Understanding by Design
Title | Understanding by Design PDF eBook |
Author | Grant P. Wiggins |
Publisher | ASCD |
Pages | 383 |
Release | 2005 |
Genre | Education |
ISBN | 1416600353 |
What is understanding and how does it differ from knowledge? How can we determine the big ideas worth understanding? Why is understanding an important teaching goal, and how do we know when students have attained it? How can we create a rigorous and engaging curriculum that focuses on understanding and leads to improved student performance in today's high-stakes, standards-based environment? Authors Grant Wiggins and Jay McTighe answer these and many other questions in this second edition of Understanding by Design. Drawing on feedback from thousands of educators around the world who have used the UbD framework since its introduction in 1998, the authors have greatly revised and expanded their original work to guide educators across the K-16 spectrum in the design of curriculum, assessment, and instruction. With an improved UbD Template at its core, the book explains the rationale of backward design and explores in greater depth the meaning of such key ideas as essential questions and transfer tasks. Readers will learn why the familiar coverage- and activity-based approaches to curriculum design fall short, and how a focus on the six facets of understanding can enrich student learning. With an expanded array of practical strategies, tools, and examples from all subject areas, the book demonstrates how the research-based principles of Understanding by Design apply to district frameworks as well as to individual units of curriculum.
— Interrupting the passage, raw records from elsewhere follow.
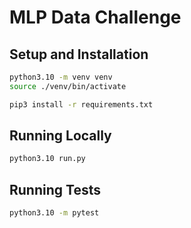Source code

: # MLP Data Challenge

## Setup and Installation

```bash
python3.10 -m venv venv
source ./venv/bin/activate
```

```bash
pip3 install -r requirements.txt
```

## Running Locally

```bash
python3.10 run.py
```

## Running Tests

```bash
python3.10 -m pytest
```
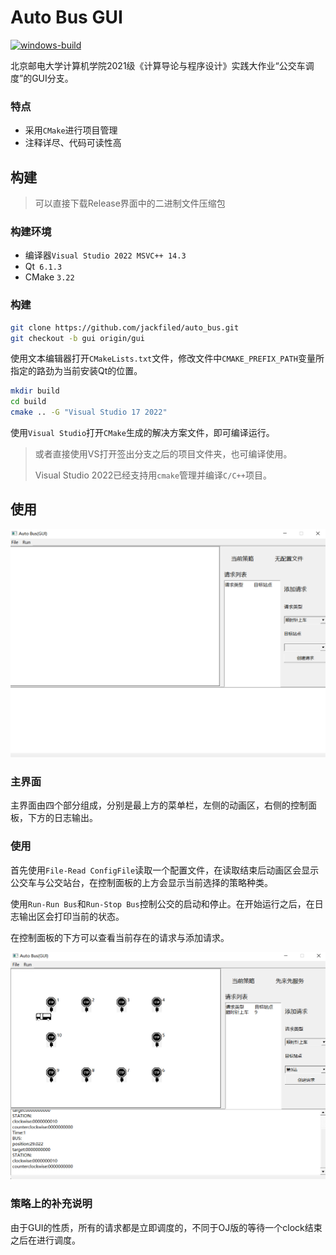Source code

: # Auto Bus GUI

[![windows-build](https://github.com/jackfiled/auto_bus/actions/workflows/build.yml/badge.svg)](https://github.com/jackfiled/auto_bus/actions/workflows/build.yml)

北京邮电大学计算机学院2021级《计算导论与程序设计》实践大作业“公交车调度”的GUI分支。

### 特点

- 采用`CMake`进行项目管理
- 注释详尽、代码可读性高

## 构建

> 可以直接下载Release界面中的二进制文件压缩包

### 构建环境

- 编译器`Visual Studio 2022 MSVC++ 14.3`
- Qt` 6.1.3`
- CMake `3.22`

### 构建

```bash
git clone https://github.com/jackfiled/auto_bus.git
git checkout -b gui origin/gui
```

使用文本编辑器打开`CMakeLists.txt`文件，修改文件中`CMAKE_PREFIX_PATH`变量所指定的路劲为当前安装Qt的位置。

```bash
mkdir build
cd build
cmake .. -G "Visual Studio 17 2022"
```

使用`Visual Studio`打开`CMake`生成的解决方案文件，即可编译运行。

> 或者直接使用VS打开签出分支之后的项目文件夹，也可编译使用。
>
> Visual Studio 2022已经支持用`cmake`管理并编译`C/C++`项目。

## 使用

![主界面截图](md_pic/main.png)

### 主界面

主界面由四个部分组成，分别是最上方的菜单栏，左侧的动画区，右侧的控制面板，下方的日志输出。

### 使用

首先使用`File-Read ConfigFile`读取一个配置文件，在读取结束后动画区会显示公交车与公交站台，在控制面板的上方会显示当前选择的策略种类。

使用`Run-Run Bus`和`Run-Stop Bus`控制公交的启动和停止。在开始运行之后，在日志输出区会打印当前的状态。

在控制面板的下方可以查看当前存在的请求与添加请求。

![运行时截图](md_pic/running.png)

### 策略上的补充说明

由于GUI的性质，所有的请求都是立即调度的，不同于OJ版的等待一个clock结束之后在进行调度。
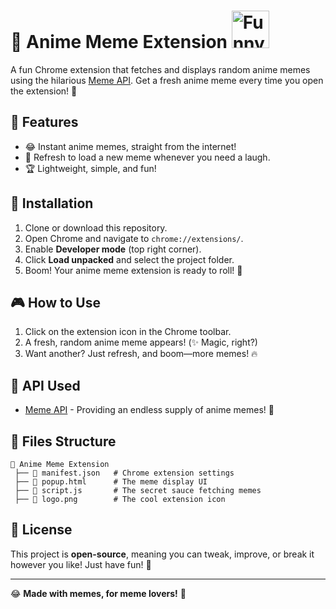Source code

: # 🤣 Anime Meme Extension <img src="https://cdn3.emoji.gg/emojis/51980-funny.png" alt="Funny" width="60px">

A fun Chrome extension that fetches and displays random anime memes using the hilarious [Meme API](https://meme-api.com/gimme/animememes). Get a fresh anime meme every time you open the extension! 🎉

## 🚀 Features
- 😂 Instant anime memes, straight from the internet!
- 🔄 Refresh to load a new meme whenever you need a laugh.
- 🏆 Lightweight, simple, and fun!

## 📌 Installation
1. Clone or download this repository.
2. Open Chrome and navigate to `chrome://extensions/`.
3. Enable **Developer mode** (top right corner).
4. Click **Load unpacked** and select the project folder.
5. Boom! Your anime meme extension is ready to roll! 🚀

## 🎮 How to Use
1. Click on the extension icon in the Chrome toolbar.
2. A fresh, random anime meme appears! (✨ Magic, right?)
3. Want another? Just refresh, and boom—more memes! 🔥

## 🔗 API Used
- [Meme API](https://meme-api.com/gimme/animememes) - Providing an endless supply of anime memes! 💯

## 📂 Files Structure
```
📂 Anime Meme Extension
 ├── 📄 manifest.json   # Chrome extension settings
 ├── 📄 popup.html      # The meme display UI
 ├── 📄 script.js       # The secret sauce fetching memes
 ├── 📄 logo.png        # The cool extension icon
```

## 📜 License
This project is **open-source**, meaning you can tweak, improve, or break it however you like! Just have fun! 🎨

---
😂 **Made with memes, for meme lovers!** 🚀

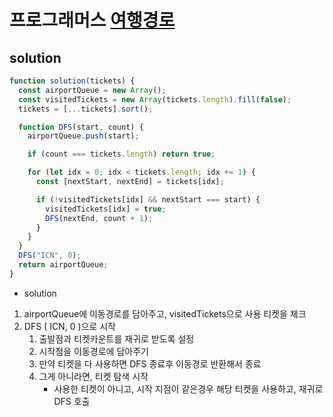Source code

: # 프로그래머스 [여행경로](https://programmers.co.kr/learn/courses/30/lessons/43164)

## solution

```js
function solution(tickets) {
  const airportQueue = new Array();
  const visitedTickets = new Array(tickets.length).fill(false);
  tickets = [...tickets].sort();

  function DFS(start, count) {
    airportQueue.push(start);

    if (count === tickets.length) return true;

    for (let idx = 0; idx < tickets.length; idx += 1) {
      const [nextStart, nextEnd] = tickets[idx];

      if (!visitedTickets[idx] && nextStart === start) {
        visitedTickets[idx] = true;
        DFS(nextEnd, count + 1);
      }
    }
  }
  DFS("ICN", 0);
  return airportQueue;
}
```

- solution

1. airportQueue에 이동경로를 담아주고, visitedTickets으로 사용 티켓을 체크
2. DFS ( ICN, 0 )으로 시작
   1. 출발점과 티켓카운트를 재귀로 받도록 설정
   2. 시작점을 이동경로에 담아주기
   3. 만약 티켓을 다 사용하면 DFS 종료후 이동경로 반환해서 종료
   4. 그게 아니라면, 티켓 탐색 시작
      - 사용한 티켓이 아니고, 시작 지점이 같은경우 해당 티켓을 사용하고, 재귀로 DFS 호출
Combining provocative ideas, thoughtful analysis, and tested approaches, this new edition of Understanding by Design offers teacher-designers a clear path to the creation of curriculum that ensures better learning and a more stimulating experience for students and teachers alike.
e-Learning Ecologies
Title | e-Learning Ecologies PDF eBook |
Author | Bill Cope |
Publisher | Taylor & Francis |
Pages | 225 |
Release | 2017-02-17 |
Genre | Education |
ISBN | 1317273362 |
e-Learning Ecologies explores transformations in the patterns of pedagogy that accompany e-learning—the use of computing devices that mediate or supplement the relationships between learners and teachers—to present and assess learnable content, to provide spaces where students do their work, and to mediate peer-to-peer interactions. Written by the members of the "new learning" research group, this textbook suggests that e-learning ecologies may play a key part in shifting the systems of modern education, even as technology itself is pedagogically neutral. The chapters in this book aim to create an analytical framework with which to differentiate those aspects of educational technology that reproduce old pedagogical relations from those that are genuinely innovative and generative of new kinds of learning. Featuring case studies from elementary schools, colleges, and universities on the practicalities of new learning environments, e-Learning Ecologies elucidates the role of new technologies of knowledge representation and communication in bringing about change to educational institutions.